What the exercise asks:
Search the entries below for "servidor". Report each line where it occurs.

Stored dataset items:
[Start of Attachment]

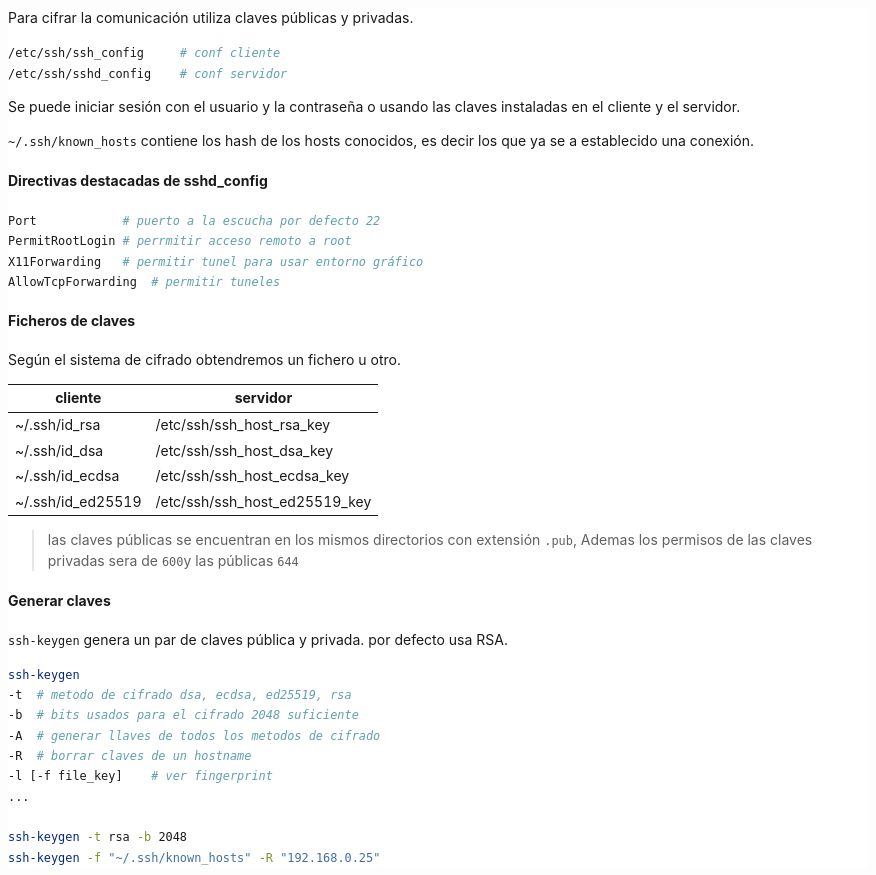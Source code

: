 Para cifrar la comunicación utiliza claves públicas y privadas.

```bash
/etc/ssh/ssh_config		# conf cliente
/etc/ssh/sshd_config	# conf servidor
```

Se puede iniciar sesión con el usuario y la contraseña o usando las claves instaladas en el cliente y el servidor.

`~/.ssh/known_hosts`  contiene los hash de los hosts conocidos, es decir los que ya se a establecido una conexión.

#### Directivas destacadas de sshd_config

```bash
Port			# puerto a la escucha por defecto 22
PermitRootLogin	# perrmitir acceso remoto a root
X11Forwarding	# permitir tunel para usar entorno gráfico
AllowTcpForwarding	# permitir tuneles
```

#### Ficheros  de claves

Según el sistema de cifrado obtendremos un fichero u otro.

| cliente           | servidor                      |
| ----------------- | ----------------------------- |
| ~/.ssh/id_rsa     | /etc/ssh/ssh_host_rsa_key     |
| ~/.ssh/id_dsa     | /etc/ssh/ssh_host_dsa_key     |
| ~/.ssh/id_ecdsa   | /etc/ssh/ssh_host_ecdsa_key   |
| ~/.ssh/id_ed25519 | /etc/ssh/ssh_host_ed25519_key |

> las claves públicas se encuentran en los mismos directorios con extensión `.pub`, Ademas los permisos de las claves privadas sera de `600`y las públicas `644`



#### Generar claves

`ssh-keygen` genera un par de claves pública y privada. por defecto usa RSA.

```bash
ssh-keygen
-t	# metodo de cifrado dsa, ecdsa, ed25519, rsa
-b	# bits usados para el cifrado 2048 suficiente
-A	# generar llaves de todos los metodos de cifrado
-R	# borrar claves de un hostname
-l [-f file_key]	# ver fingerprint
...

ssh-keygen -t rsa -b 2048
ssh-keygen -f "~/.ssh/known_hosts" -R "192.168.0.25"
```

[End of Attachment]

Task solution:
/etc/ssh/sshd_config	# conf servidor
Se puede iniciar sesión con el usuario y la contraseña o usando las claves instaladas en el cliente y el servidor.
| cliente           | servidor                      |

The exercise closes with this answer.